# Mare Watch Thread



## Laura&HerMinis (Jan 24, 2022)

Hey everyone! I just bought a little mare, she’s bred to a little silver dapple! She’s five years old, buckskin and maiden. She’s coming today so can get better pics then. Tell me what kind of pics you guys need, she’s definitely bred though! In this photo it’s hard to tell, but I went to see her yesterday and she’s more “pointy” than a fat mini lmao  and I’m fairly certain I felt a kick. Past owner said she was bred on June 23 and was in with the stud for a month. So that would make her around 215 right?? Here are some photos of her: (also name ideas are welcome!!) 


It’s really hard to see, I know! She’s extremely in the pocket so it was hard to take photos haha. (So I’m the pocket that as soon as I came in the gate, she trotted right up to me!) and when I scratched her chest, she scratched me back lol never had a horse do that before  and here’s the stud:


----------



## Ryan Johnson (Jan 24, 2022)

She's lovely 

Regarding the photo angles , I always like the ones taken from down at her level standing behind her , say 5meters back. It gives a good indication of how the foal is riding. The other one , is the photo of the udder ( best taken from the same angle each time)

As she looses her winter coat , changes will become more visible to you. If you are planning on possibly breeding her again after this foal, keep a rough journal of her foaling pattern as often mares will follow this each pregnancy . Things like - Did she visibly show she was pregnant ? ( as most maiden mares can hide the foal up in the rib cage) did she bag up completely?Did she wax up? The other thing I would take note of is her behaviour. Some mares can turn into dragons as they get close to foaling. 

Hope this helps


----------



## Laura&HerMinis (Jan 24, 2022)

Ryan Johnson said:


> She's lovely
> 
> Regarding the photo angles , I always like the ones taken from down at her level standing behind her , say 5meters back. It gives a good indication of how the foal is riding. The other one , is the photo of the udder ( best taken from the same angle each time)
> 
> ...


Thanks! She’ll be here in roughly 20 minutes but it’s kinda chilly so we’ll see what happens lol. I’m hoping to sort of keep an online journal here and also just for myself so I can see all the changes later, thanks for that idea too!!


----------



## elizabeth.conder (Jan 24, 2022)

Ryan makes a great suggestion! It definitely helps to know what’s normal for her. I use the google photos app to store mine in individual albums. That way they aren’t all on my phone (imagine if someone looked at the pictures on my phone ) and I can find all of them easily. Plus it allows you to add notes to each picture and time stamps them. You can even share links to individual albums for other people to be able to see.


----------



## Laura&HerMinis (Jan 24, 2022)

elizabeth.conder said:


> Ryan makes a great suggestion! It definitely helps to know what’s normal for her. I use the google photos app to store mine in individual albums. That way they aren’t all on my phone (imagine if someone looked at the pictures on my phone ) and I can find all of them easily. Plus it allows you to add notes to each picture and time stamps them. You can even share links to individual albums for other people to be able to see.

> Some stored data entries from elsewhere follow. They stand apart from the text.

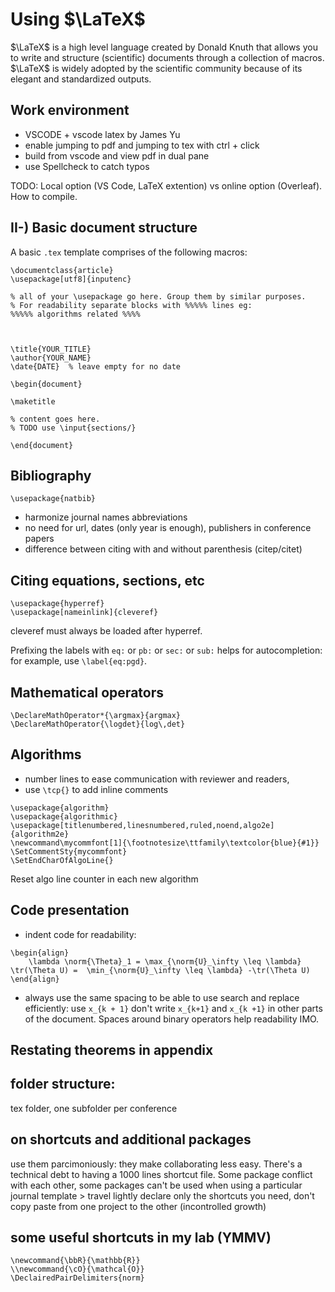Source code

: # Using $\LaTeX$

$\LaTeX$ is a high level language created by Donald Knuth that allows you to write and structure (scientific) documents through a collection of macros. $\LaTeX$ is widely adopted by the scientific community because of its elegant and standardized outputs.

## Work environment
- VSCODE + vscode latex by James Yu
- enable jumping to pdf and jumping to tex with ctrl + click
- build from vscode and view pdf in dual pane
- use Spellcheck to catch typos

TODO: Local option (VS Code, LaTeX extention) vs online option (Overleaf). How to compile.

## II-) Basic document structure
A basic `.tex` template comprises of the following macros:

```
\documentclass{article}
\usepackage[utf8]{inputenc}

% all of your \usepackage go here. Group them by similar purposes.
% For readability separate blocks with %%%%% lines eg:
%%%%% algorithms related %%%%



\title{YOUR_TITLE}
\author{YOUR_NAME}
\date{DATE}  % leave empty for no date

\begin{document}

\maketitle

% content goes here.
% TODO use \input{sections/}

\end{document}
```





## Bibliography
```
\usepackage{natbib}
```
- harmonize journal names abbreviations
- no need for url, dates (only year is enough), publishers in conference papers
- difference between citing with and without parenthesis (citep/citet)

## Citing equations, sections, etc
```
\usepackage{hyperref}
\usepackage[nameinlink]{cleveref}
```
cleveref must always be loaded after hyperref.

Prefixing the labels with `eq:` or `pb:` or `sec:` or `sub:` helps for autocompletion: for example, use `\label{eq:pgd}`.


## Mathematical operators

```
\DeclareMathOperator*{\argmax}{argmax}
\DeclareMathOperator{\logdet}{log\,det}
```

## Algorithms
- number lines to ease communication with reviewer and readers,
- use `\tcp{}` to add inline comments
```
\usepackage{algorithm}
\usepackage{algorithmic}
\usepackage[titlenumbered,linesnumbered,ruled,noend,algo2e]{algorithm2e}
\newcommand\mycommfont[1]{\footnotesize\ttfamily\textcolor{blue}{#1}}
\SetCommentSty{mycommfont}
\SetEndCharOfAlgoLine{}
```

Reset algo line counter in each new algorithm


## Code presentation
- indent code for readability:
```
\begin{align}
    \lambda \norm{\Theta}_1 = \max_{\norm{U}_\infty \leq \lambda} \tr(\Theta U) =  \min_{\norm{U}_\infty \leq \lambda} -\tr(\Theta U)
\end{align}
```

- always use the same spacing to be able to use search and replace efficiently: use `x_{k + 1}` don't write `x_{k+1}` and `x_{k +1}` in other parts of the document. Spaces around binary operators help readability IMO.


## Restating theorems in appendix


## folder structure:
tex folder, one subfolder per conference

## on shortcuts and additional packages
use them parcimoniously: they make collaborating less easy. There's a technical debt to having a 1000 lines shortcut file.
Some package conflict with each other, some packages can't be used when using a particular journal template > travel lightly
declare only the shortcuts you need, don't copy paste from one project to the other (incontrolled growth)

## some useful shortcuts in my lab (YMMV)
```
\newcommand{\bbR}{\mathbb{R}}
\\newcommand{\cO}{\mathcal{O}}
\DeclairedPairDelimiters{norm}
```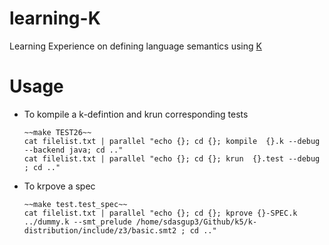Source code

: # learning-K
Learning Experience on defining language semantics using [K](https://github.com/kframework/k5)

# Usage
- To kompile a k-defintion and krun corresponding tests
  ```
  ~~make TEST26~~
  cat filelist.txt | parallel "echo {}; cd {}; kompile  {}.k --debug --backend java; cd .."
  cat filelist.txt | parallel "echo {}; cd {}; krun  {}.test --debug ; cd .."
  ```
- To krpove a spec
  ```
  ~~make test.test_spec~~
  cat filelist.txt | parallel "echo {}; cd {}; kprove {}-SPEC.k ../dummy.k --smt_prelude /home/sdasgup3/Github/k5/k-distribution/include/z3/basic.smt2 ; cd .."
  ```
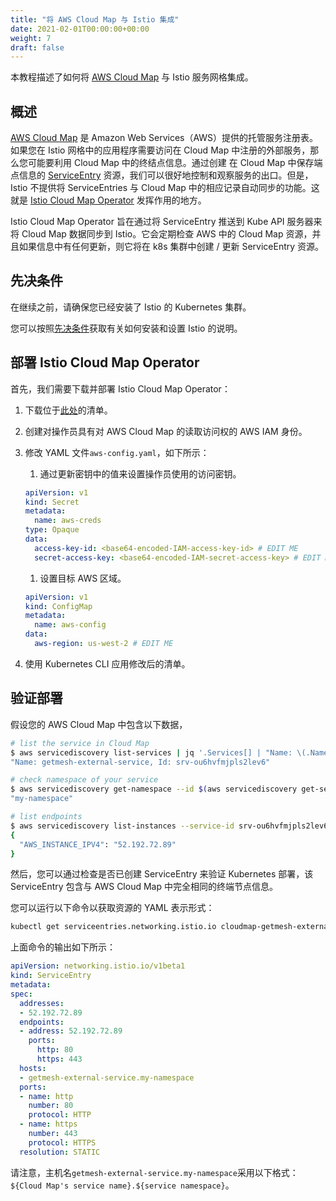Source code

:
 ```yaml
---
title: "将 AWS Cloud Map 与 Istio 集成"
date: 2021-02-01T00:00:00+00:00
weight: 7
draft: false
---
```


本教程描述了如何将 [AWS Cloud Map](https://aws.amazon.com/cloud-map/) 与 Istio 服务网格集成。

## 概述

[AWS Cloud Map](https://aws.amazon.com/cloud-map/) 是 Amazon Web Services（AWS）提供的托管服务注册表。如果您在 Istio 网格中的应用程序需要访问在 Cloud Map 中注册的外部服务，那么您可能要利用 Cloud Map 中的终结点信息。通过创建 在 Cloud Map 中保存端点信息的 [ServiceEntry](https://istio.io/latest/docs/reference/config/networking/service-entry/) 资源，我们可以很好地控制和观察服务的出口。但是，Istio 不提供将 ServiceEntries 与 Cloud Map 中的相应记录自动同步的功能。这就是 [Istio Cloud Map Operator](https://github.com/tetratelabs/istio-cloud-map) 发挥作用的地方。

Istio Cloud Map Operator 旨在通过将 ServiceEntry 推送到 Kube API 服务器来将 Cloud Map 数据同步到 Istio。它会定期检查 AWS 中的 Cloud Map 资源，并且如果信息中有任何更新，则它将在 k8s 集群中创建 / 更新 ServiceEntry 资源。

## 先决条件

在继续之前，请确保您已经安装了 Istio 的 Kubernetes 集群。

您可以按照[先决条件](http://localhost:1313/istio-in-practice/prerequisites)获取有关如何安装和设置 Istio 的说明。

## 部署 Istio Cloud Map Operator

首先，我们需要下载并部署 Istio Cloud Map Operator：

1. 下载位于[此处](https://github.com/tetratelabs/istio-cloud-map/tree/v0.2.0/kubernetes)的清单。

2. 创建对操作员具有对 AWS Cloud Map 的读取访问权的 AWS IAM 身份。

3. 修改 YAML 文件`aws-config.yaml`，如下所示：

   1. 通过更新密钥中的值来设置操作员使用的访问密钥。

   ```yaml
   apiVersion: v1
   kind: Secret
   metadata:
     name: aws-creds
   type: Opaque
   data:
     access-key-id: <base64-encoded-IAM-access-key-id> # EDIT ME
     secret-access-key: <base64-encoded-IAM-secret-access-key> # EDIT ME
   ```

   1. 设置目标 AWS 区域。

   ```yaml
   apiVersion: v1
   kind: ConfigMap
   metadata:
     name: aws-config
   data:
     aws-region: us-west-2 # EDIT ME
   ```

4. 使用 Kubernetes CLI 应用修改后的清单。

## 验证部署

假设您的 AWS Cloud Map 中包含以下数据，

```sh
# list the service in Cloud Map
$ aws servicediscovery list-services | jq '.Services[] | "Name: \(.Name), Id: \(.Id)"'
"Name: getmesh-external-service, Id: srv-ou6hvfmjpls2lev6"

# check namespace of your service
$ aws servicediscovery get-namespace --id $(aws servicediscovery get-service --id srv-ou6hvfmjpls2lev6 | jq -r '.Service.NamespaceId') | jq '.Namespace.Name'
"my-namespace"

# list endpoints
$ aws servicediscovery list-instances --service-id srv-ou6hvfmjpls2lev6 | jq '.Instances[] | .Attributes'
{
  "AWS_INSTANCE_IPV4": "52.192.72.89"
}
```

然后，您可以通过检查是否已创建 ServiceEntry 来验证 Kubernetes 部署，该 ServiceEntry 包含与 AWS Cloud Map 中完全相同的终端节点信息。

您可以运行以下命令以获取资源的 YAML 表示形式：

```sh
kubectl get serviceentries.networking.istio.io cloudmap-getmesh-external-service.my-namespace -o yaml
```

上面命令的输出如下所示：

```yaml
apiVersion: networking.istio.io/v1beta1
kind: ServiceEntry
metadata:
spec:
  addresses:
  - 52.192.72.89
  endpoints:
  - address: 52.192.72.89
    ports:
      http: 80
      https: 443
  hosts:
  - getmesh-external-service.my-namespace
  ports:
  - name: http
    number: 80
    protocol: HTTP
  - name: https
    number: 443
    protocol: HTTPS
  resolution: STATIC
```

请注意，主机名`getmesh-external-service.my-namespace`采用以下格式：`${Cloud Map's service name}.${service namespace}`。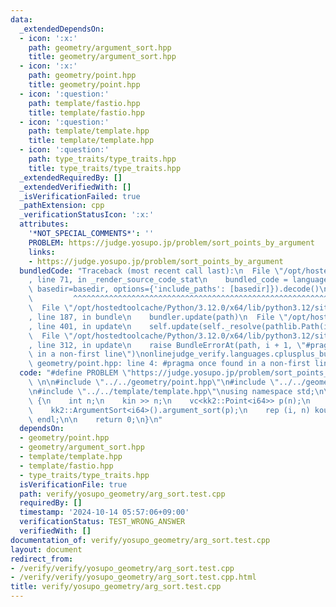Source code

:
 ```yaml
---
data:
  _extendedDependsOn:
  - icon: ':x:'
    path: geometry/argument_sort.hpp
    title: geometry/argument_sort.hpp
  - icon: ':x:'
    path: geometry/point.hpp
    title: geometry/point.hpp
  - icon: ':question:'
    path: template/fastio.hpp
    title: template/fastio.hpp
  - icon: ':question:'
    path: template/template.hpp
    title: template/template.hpp
  - icon: ':question:'
    path: type_traits/type_traits.hpp
    title: type_traits/type_traits.hpp
  _extendedRequiredBy: []
  _extendedVerifiedWith: []
  _isVerificationFailed: true
  _pathExtension: cpp
  _verificationStatusIcon: ':x:'
  attributes:
    '*NOT_SPECIAL_COMMENTS*': ''
    PROBLEM: https://judge.yosupo.jp/problem/sort_points_by_argument
    links:
    - https://judge.yosupo.jp/problem/sort_points_by_argument
  bundledCode: "Traceback (most recent call last):\n  File \"/opt/hostedtoolcache/Python/3.12.0/x64/lib/python3.12/site-packages/onlinejudge_verify/documentation/build.py\"\
    , line 71, in _render_source_code_stat\n    bundled_code = language.bundle(stat.path,\
    \ basedir=basedir, options={'include_paths': [basedir]}).decode()\n          \
    \         ^^^^^^^^^^^^^^^^^^^^^^^^^^^^^^^^^^^^^^^^^^^^^^^^^^^^^^^^^^^^^^^^^^^^^^^^^^^^^^^^^\n\
    \  File \"/opt/hostedtoolcache/Python/3.12.0/x64/lib/python3.12/site-packages/onlinejudge_verify/languages/cplusplus.py\"\
    , line 187, in bundle\n    bundler.update(path)\n  File \"/opt/hostedtoolcache/Python/3.12.0/x64/lib/python3.12/site-packages/onlinejudge_verify/languages/cplusplus_bundle.py\"\
    , line 401, in update\n    self.update(self._resolve(pathlib.Path(included), included_from=path))\n\
    \  File \"/opt/hostedtoolcache/Python/3.12.0/x64/lib/python3.12/site-packages/onlinejudge_verify/languages/cplusplus_bundle.py\"\
    , line 312, in update\n    raise BundleErrorAt(path, i + 1, \"#pragma once found\
    \ in a non-first line\")\nonlinejudge_verify.languages.cplusplus_bundle.BundleErrorAt:\
    \ geometry/point.hpp: line 4: #pragma once found in a non-first line\n"
  code: "#define PROBLEM \"https://judge.yosupo.jp/problem/sort_points_by_argument\"\
    \ \n\n#include \"../../geometry/point.hpp\"\n#include \"../../geometry/argument_sort.hpp\"\
    \n#include \"../../template/template.hpp\"\nusing namespace std;\n\nint main()\
    \ {\n    int n;\n    kin >> n;\n    vc<kk2::Point<i64>> p(n);\n    kin >> p;\n\
    \    kk2::ArgumentSort<i64>().argument_sort(p);\n    rep (i, n) kout << p[i] <<\
    \ endl;\n\n    return 0;\n}\n"
  dependsOn:
  - geometry/point.hpp
  - geometry/argument_sort.hpp
  - template/template.hpp
  - template/fastio.hpp
  - type_traits/type_traits.hpp
  isVerificationFile: true
  path: verify/yosupo_geometry/arg_sort.test.cpp
  requiredBy: []
  timestamp: '2024-10-14 05:57:06+09:00'
  verificationStatus: TEST_WRONG_ANSWER
  verifiedWith: []
documentation_of: verify/yosupo_geometry/arg_sort.test.cpp
layout: document
redirect_from:
- /verify/verify/yosupo_geometry/arg_sort.test.cpp
- /verify/verify/yosupo_geometry/arg_sort.test.cpp.html
title: verify/yosupo_geometry/arg_sort.test.cpp
---
```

Oh cool! Lol yeah lots of horse privates lmao  that’s hilarious. I’ll probably give that a go!


----------



## HersheyMint (Jan 25, 2022)

She is a adorable. Just look at that cute little face. Congratulations


----------



## Laura&HerMinis (Jan 25, 2022)

HersheyMint said:


> She is a adorable. Just look at that cute little face. Congratulations


Thank you! I know she’s super sweet haha, little miss sassy pants though also haha


----------



## Laura&HerMinis (Jan 25, 2022)

So here are some updated photos from today! 


Wasn’t able to get an udder pic, well actually my camera probably won’t fit under her belly as my camera is too big, but I’ll see if I can get some from my phone tomorrow


----------



## Taz (Jan 26, 2022)

Good luck finding her udder under all that hair! LOL! I find using a hand mirror works really well for getting udder shots unless you want to get under her or take a bunch before one works well. Now you have the 'fun' of trying to feel movement and see any changes starting to happen. I'm hoping you feel some good solid kicks, you can't mistake it when you feel it.


----------



## Laura&HerMinis (Jan 26, 2022)

Taz said:


> Good luck finding her udder under all that hair! LOL! I find using a hand mirror works really well for getting udder shots unless you want to get under her or take a bunch before one works well. Now you have the 'fun' of trying to feel movement and see any changes starting to happen. I'm hoping you feel some good solid kicks, you can't mistake it when you feel it.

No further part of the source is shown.